In baptism, we make promises. And we make promises as a community. This is why baptism should happen within a community of believers. We need one another. Jesus called the disciples in pairs because he knew they would need to be in community and he knew they would need one another. This is why when I lead the Lord’s Prayer at council, we hold hands as we do: as a reminder that when I’m weak, you’re strong and vice versa. We are disciples in community with one another. The promises we make at baptism are made out loud because we need a way to hold one another and ourselves accountable for what God is already calling us to do. See, we don’t believe in decision theology. We don’t believe that we are the ones who decide to follow Jesus, or claim him or whatever. Jesus is already active in our lives. God has been calling us since the day we were born. Our response is discipleship.

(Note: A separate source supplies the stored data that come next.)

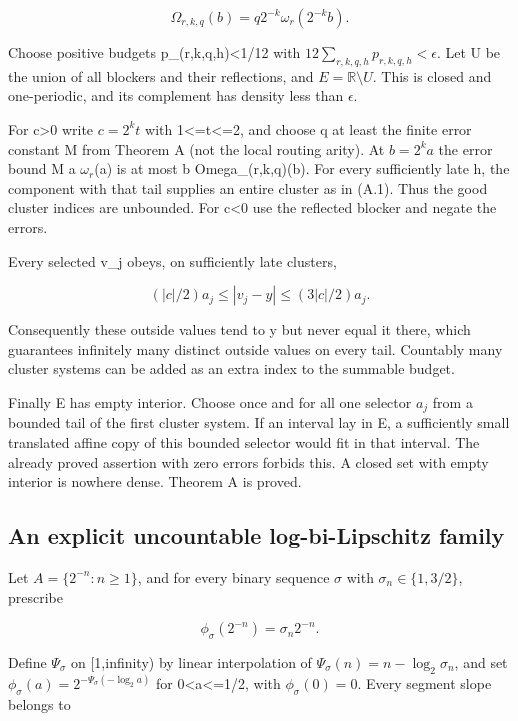 \documentclass[
  11pt,
]{article}
\theoremstyle{remark}\newtheorem{remark}[theorem]{Remark}
\begin{document}
\[
\Omega_{r,k,q}(b)=q2^{-k}\omega_r(2^{-k}b).
\]

Choose positive budgets p\_(r,k,q,h)\textless1/12 with
\(12\sum_{r,k,q,h}p_{r,k,q,h}<\epsilon\). Let U be the union of all
blockers and their reflections, and \(E=\mathbb R\setminus U\). This is
closed and one-periodic, and its complement has density less than
\(\epsilon\).

For c\textgreater0 write \(c=2^kt\) with 1\textless=t\textless=2, and
choose q at least the finite error constant M from Theorem A (not the
local routing arity). At \(b=2^ka\) the error bound M a \(\omega_r\)(a)
is at most b Omega\_(r,k,q)(b). For every sufficiently late h, the
component with that tail supplies an entire cluster as in (A.1). Thus
the good cluster indices are unbounded. For c\textless0 use the
reflected blocker and negate the errors.

Every selected v\_j obeys, on sufficiently late clusters,

\[
(|c|/2)a_j\le |v_j-y|\le(3|c|/2)a_j.
\]

Consequently these outside values tend to y but never equal it there,
which guarantees infinitely many distinct outside values on every tail.
Countably many cluster systems can be added as an extra index to the
summable budget.

Finally E has empty interior. Choose once and for all one selector
\(a_j\) from a bounded tail of the first cluster system. If an interval
lay in E, a sufficiently small translated affine copy of this bounded
selector would fit in that interval. The already proved assertion with
zero errors forbids this. A closed set with empty interior is nowhere
dense. Theorem A is proved.

\subsection{An explicit uncountable log-bi-Lipschitz
family}\label{an-explicit-uncountable-log-bi-lipschitz-family}

Let \(A=\{2^{-n}:n\ge1\}\), and for every binary sequence \(\sigma\)
with \(\sigma_n\in\{1,3/2\}\), prescribe

\[
\phi_\sigma(2^{-n})=\sigma_n2^{-n}.
\]

Define \(\Psi_\sigma\) on {[}1,infinity) by linear interpolation of
\(\Psi_\sigma(n)=n-\log_2\sigma_n\), and set
\(\phi_\sigma(a)=2^{-\Psi_\sigma(-\log_2a)}\) for
0\textless a\textless=1/2, with \(\phi_\sigma(0)=0\). Every segment
slope belongs to
\end{document}
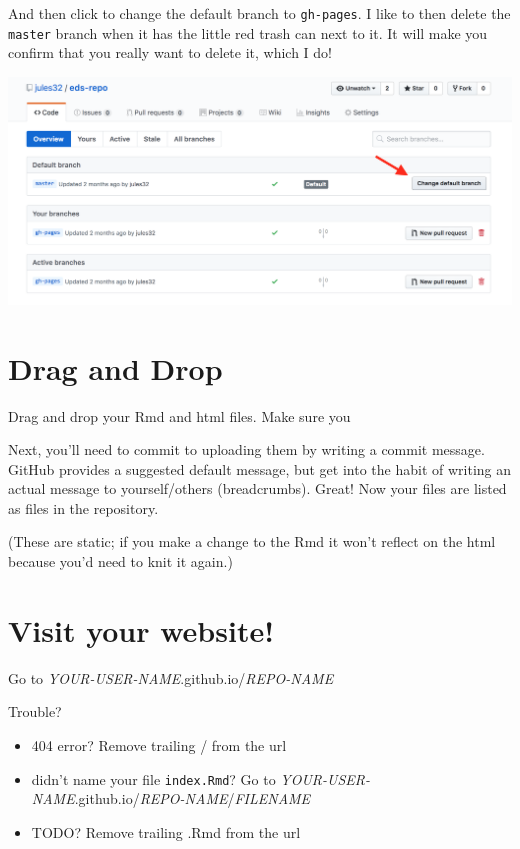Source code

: \documentclass[]{book}
\providecommand{\tightlist}{%
  \setlength{\itemsep}{0pt}\setlength{\parskip}{0pt}}
\begin{document}
And then click to change the default branch to \texttt{gh-pages}. I like to then delete the \texttt{master} branch when it has the little red trash can next to it. It will make you confirm that you really want to delete it, which I do!

\includegraphics[width=0.8\linewidth]{img/github-change-branch}

\hypertarget{drag-and-drop}{%
\section{Drag and Drop}\label{drag-and-drop}}

Drag and drop your Rmd and html files. Make sure you

Next, you'll need to commit to uploading them by writing a commit message. GitHub provides a suggested default message, but get into the habit of writing an actual message to yourself/others (breadcrumbs). Great! Now your files are listed as files in the repository.

(These are static; if you make a change to the Rmd it won't reflect on the html because you'd need to knit it again.)

\hypertarget{visit-your-website}{%
\section{Visit your website!}\label{visit-your-website}}

Go to \emph{YOUR-USER-NAME}.github.io/\emph{REPO-NAME}

Trouble?

\begin{itemize}
\tightlist
\item
  404 error? Remove trailing / from the url
\item
  didn't name your file \texttt{index.Rmd}? Go to \emph{YOUR-USER-NAME}.github.io/\emph{REPO-NAME}/\emph{FILENAME}
\item
  TODO? Remove trailing .Rmd from the url
\end{itemize}
\end{document}
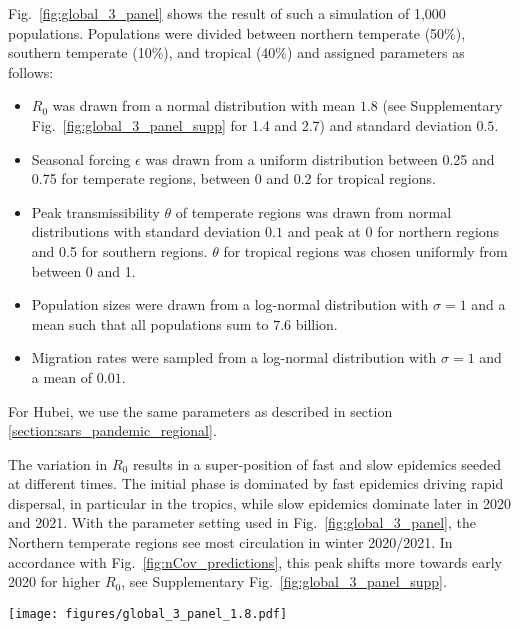 \documentclass[rmp, reprint, superscriptaddress, floatfix,amsmath]{revtex4-1}
\begin{document}
Fig.~\ref{fig:global_3_panel} shows the result of such a simulation of 1,000 populations.
Populations were divided between northern temperate (50\%), southern temperate (10\%), and tropical (40\%) and assigned parameters as follows:
\begin{itemize}
    \item $R_0$ was drawn from a normal distribution with mean $1.8$ (see Supplementary Fig.~\ref{fig:global_3_panel_supp} for 1.4 and 2.7) and standard deviation $0.5$.
    \item Seasonal forcing $\epsilon$ was drawn from a uniform distribution between 0.25 and 0.75 for temperate regions, between 0 and 0.2 for tropical regions.
    \item Peak transmissibility $\theta$ of temperate regions was drawn from normal distributions with standard deviation $0.1$ and peak at $0$ for northern regions and 0.5 for southern regions. $\theta$ for tropical regions was chosen uniformly from between 0 and 1. %
    \item Population sizes were drawn from a log-normal distribution with $\sigma=1$ and a mean such that all populations sum to $7.6$ billion.
    \item Migration rates were sampled from a log-normal distribution with $\sigma=1$ and a mean of $0.01$.
\end{itemize}
For Hubei, we use the same parameters as described in section \ref{section:sars_pandemic_regional}.%

The variation in $R_0$ results in a super-position of fast and slow epidemics seeded at different times.
The initial phase is dominated by fast epidemics driving rapid dispersal, in particular in the tropics, while slow epidemics dominate later in 2020 and 2021.
With the parameter setting used in Fig.~\ref{fig:global_3_panel}, the Northern temperate regions see most circulation in winter 2020/2021. 
In accordance with Fig.~\ref{fig:nCov_predictions}, this peak shifts more towards early 2020 for higher $R_0$, see Supplementary Fig.~\ref{fig:global_3_panel_supp}.

\begin{figure*}[tb]
    \centering
    \texttt{[image: figures/global\_3\_panel\_1.8.pdf]}
    \caption{{\bf Extended circulation through overlapping epidemics in variable subpopulations.} These simulations of a pandemic scenario assume 1,000 sub-populations with an average $\langle R_0\rangle$ of 1.8 and standard deviation $0.5$, 40\% of which have weak seasonal forcing $\epsilon \in [0,0.2]$ (tropical) and the remainder have strong variation with $\epsilon \in [0.25,0.75]$. The super-position of many variable epidemics can result in a global prevalence that decays only slowly through 2020 and 2021. 
    Lighter lines have lower $R_0$, darker lines have higher $R_0$. 
    The actual observed case counts reported for Hubei are added (brown line) and multiplied by three to account for possible under-reporting of mild cases. A subset of 30 randomly chosen simulations are plotted for each region.
    Analogous figures for different $R_0$ parameter values are shown in Supplementary Fig.~\ref{fig:global_3_panel_supp}.}
    \label{fig:global_3_panel}
\end{figure*}
\end{document}
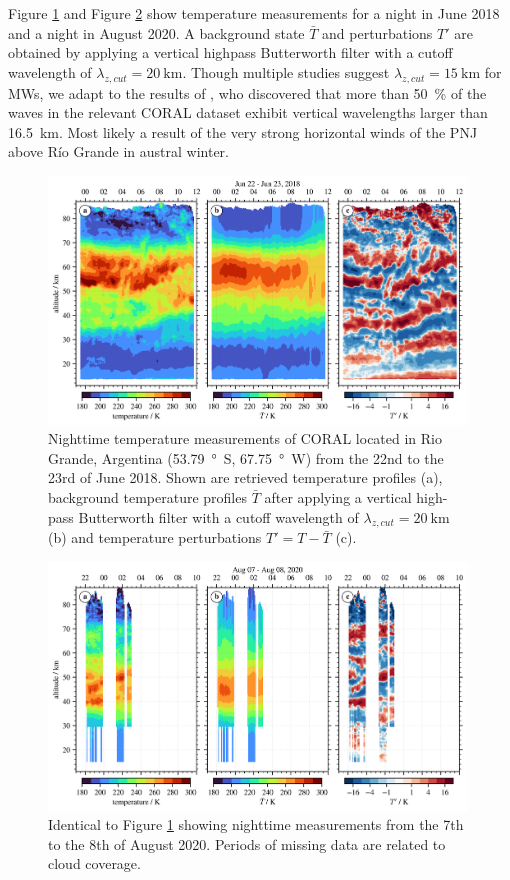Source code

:Figure \ref{fig:coral_2018} and Figure \ref{fig:coral_2020} show temperature measurements for a night in June 2018 and a night in August 2020. A background state $\bar{T}$ and perturbations $T'$ are obtained by applying a vertical highpass Butterworth filter with a cutoff wavelength of $\lambda_{z,cut}=\SI{20}{\kilo\meter}$. Though multiple studies suggest $\lambda_{z,cut}=\SI{15}{\kilo\meter}$ for MWs, we adapt to the results of \textcite[]{reichert_robert_characterization_2022}, who discovered that more than \SI{50}{\percent} of the waves in the relevant CORAL dataset exhibit vertical wavelengths larger than \SI{16.5}{\kilo\meter}. Most likely a result of the very strong horizontal winds of the PNJ above Río Grande in austral winter.
\begin{figure}[tbp]
    \centering
    \includegraphics[width=0.99\textwidth]{figures_lidar/coral_event_20180622.png}
    \caption{Nighttime temperature measurements of CORAL located in Rio Grande, Argentina (\SI{53.79}{\degree S}, \SI{67.75}{\degree W}) from the 22nd to the 23rd of June 2018. Shown are retrieved temperature profiles (a), background temperature profiles $\bar{T}$ after applying a vertical high-pass Butterworth filter with a cutoff wavelength of $\lambda_{z,cut}=\SI{20}{\kilo\meter}$ (b) and temperature perturbations $T'=T-\bar{T}$ (c).}
    \label{fig:coral_2018}
\end{figure}
\begin{figure}[tbp]
    \centering
    \includegraphics[width=0.99\textwidth]{figures_lidar/coral_event_20200807.png}
    \caption{Identical to Figure \ref{fig:coral_2018} showing nighttime measurements from the 7th to the 8th of August 2020. Periods of missing data are related to cloud coverage.}
    \label{fig:coral_2020}
\end{figure}
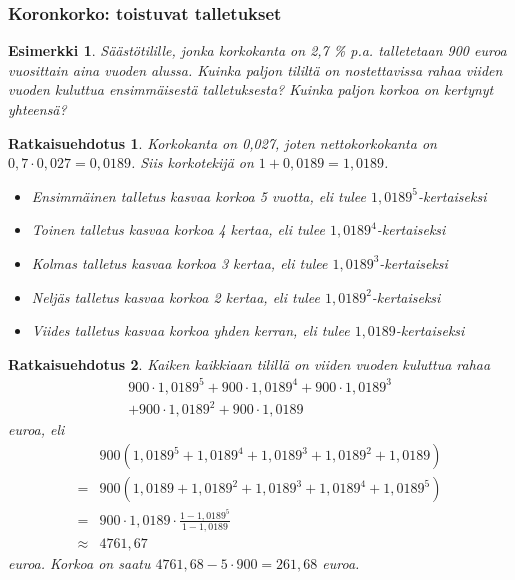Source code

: \documentclass[]{beamer}\usepackage[]{graphicx}\usepackage[]{color}
\newtheorem{esim}{Esimerkki}
\newtheorem{ratkaisu}{Ratkaisuehdotus}
\begin{document}
\begin{frame}
\frametitle{Koronkorko: toistuvat talletukset}
	\begin{esim}
		Säästötilille, jonka korkokanta on 2,7 \% p.a. talletetaan 900 euroa vuosittain aina vuoden alussa.
		Kuinka paljon tililtä on nostettavissa rahaa viiden vuoden kuluttua ensimmäisestä talletuksesta?
		Kuinka paljon korkoa on kertynyt yhteensä?
	\end{esim}
\end{frame}

\begin{frame}
	\begin{ratkaisu}
		\pause 
    Korkokanta on 0,027, joten nettokorkokanta on \(0,7\cdot0,027 = 0,0189\). \pause
		Siis korkotekijä on \(1+0,0189 =	1,0189\). \pause
		\begin{itemize}
		    \item Ensimmäinen talletus kasvaa korkoa 5 vuotta, eli tulee \(1,0189^5\)-kertaiseksi\pause
		    \item Toinen talletus kasvaa korkoa 4 kertaa, eli tulee \(1,0189^4\)-kertaiseksi\pause
		    \item Kolmas talletus kasvaa korkoa 3 kertaa, eli tulee \(1,0189^3\)-kertaiseksi\pause
		    \item Neljäs talletus kasvaa korkoa 2 kertaa, eli tulee \(1,0189^2\)-kertaiseksi\pause
		    \item Viides talletus kasvaa korkoa yhden kerran, eli tulee \(1,0189\)-kertaiseksi
		\end{itemize}
	\end{ratkaisu}
\end{frame}


\begin{frame}
    \begin{ratkaisu}
        Kaiken kaikkiaan tilillä on viiden vuoden kuluttua rahaa
        \begin{multline*}
            900\cdot1,0189^5 + 900\cdot1,0189^4 + 900\cdot1,0189^3\\
             +900\cdot1,0189^2 + 900\cdot1,0189
        \end{multline*}
        euroa, eli\pause
        \begin{align*}
            &900(1,0189^5 + 1,0189^4 + 1,0189^3 + 1,0189^2 + 1,0189)\\
            =&900(1,0189 + 1,0189^2 + 1,0189^3 + 1,0189^4 + 1,0189^5)\\
            =&900\cdot1,0189\cdot\frac{1-1,0189^5}{1-1,0189}\\
            \approx & 4761,67
        \end{align*}
        euroa. \pause Korkoa on saatu \(4761,68-5\cdot900 = 261,68\) euroa.
    \end{ratkaisu}
\end{frame}
\end{document}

The promises we make are simple: live among God’s faithful people, come to the holy supper, teach and learn the Lord’s Prayer, the Creed, and the Ten commandments, have and give gifts of Scripture (aka the Bible), and to nurture our prayer life. But we can’t do it alone. This is why we need one another. This is why we return to this place week after week: to disciple camp, so to speak. We aren’t perfect Christians. But, Jesus isn’t calling perfect Christians, he’s not calling pensive Christians, he’s calling willing Christians. Disciples who are willing to fail and keep trying. Disciples who sin, but also believe they are saved. Disciples who mess up from time to time and instead of beating themselves up, us it as a way to point to Christ and his redeeming ways. Christ isn’t looking for perfection. Christ is looking for you.

Fishing takes a lifetime to get right. Discipleship is the same way. We’re all still learning. But, thanks be to God, we’re doing it together.